From 5509a5d27b971a90b940e148ca9ca53312e4fa7a Mon Sep 17 00:00:00 2001
From: Dave Hansen <dave@linux.vnet.ibm.com>
Date: Thu, 3 Apr 2014 14:48:19 -0700
Subject: drop_caches: add some documentation and info message

There is plenty of anecdotal evidence and a load of blog posts
suggesting that using "drop_caches" periodically keeps your system
running in "tip top shape".  Perhaps adding some kernel documentation
will increase the amount of accurate data on its use.

If we are not shrinking caches effectively, then we have real bugs.
Using drop_caches will simply mask the bugs and make them harder to
find, but certainly does not fix them, nor is it an appropriate
"workaround" to limit the size of the caches.  On the contrary, there
have been bug reports on issues that turned out to be misguided use of
cache dropping.

Dropping caches is a very drastic and disruptive operation that is good
for debugging and running tests, but if it creates bug reports from
production use, kernel developers should be aware of its use.

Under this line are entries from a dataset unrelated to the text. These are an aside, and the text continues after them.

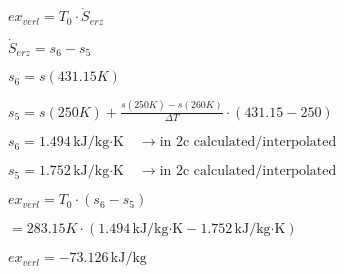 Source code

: \( ex_{verl} = T_0 \cdot \dot{S}_{erz} \)  

\( \dot{S}_{erz} = s_6 - s_5 \)  

\( s_6 = s(431.15K) \)  

\( s_5 = s(250K) + \frac{s(250K) - s(260K)}{\Delta T} \cdot (431.15 - 250) \)  

\( s_6 = 1.494 \, \text{kJ/kg·K} \quad \rightarrow \text{in 2c calculated/interpolated} \)  

\( s_5 = 1.752 \, \text{kJ/kg·K} \quad \rightarrow \text{in 2c calculated/interpolated} \)  

\( ex_{verl} = T_0 \cdot (s_6 - s_5) \)  

\( = 283.15K \cdot (1.494 \, \text{kJ/kg·K} - 1.752 \, \text{kJ/kg·K}) \)  

\( ex_{verl} = -73.126 \, \text{kJ/kg} \)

Add a bit more documentation about it, a syslog message to track down
abusers, and vmstat drop counters to help analyze problem reports.

[akpm@linux-foundation.org: checkpatch fixes]
[hannes@cmpxchg.org: add runtime suppression control]
Signed-off-by: Dave Hansen <dave@linux.vnet.ibm.com>
Signed-off-by: Michal Hocko <mhocko@suse.cz>
Acked-by: KOSAKI Motohiro <kosaki.motohiro@jp.fujitsu.com>
Acked-by: KAMEZAWA Hiroyuki <kamezawa.hiroyu@jp.fujitsu.com>
Signed-off-by: Johannes Weiner <hannes@cmpxchg.org>
Signed-off-by: Andrew Morton <akpm@linux-foundation.org>
Signed-off-by: Linus Torvalds <torvalds@linux-foundation.org>
---
 Documentation/sysctl/vm.txt   | 33 +++++++++++++++++++++++++++------
 fs/drop_caches.c              | 16 ++++++++++++++--
 include/linux/vm_event_item.h |  1 +
 kernel/sysctl.c               |  4 ++--
 mm/vmstat.c                   |  3 +++
 5 files changed, 47 insertions(+), 10 deletions(-)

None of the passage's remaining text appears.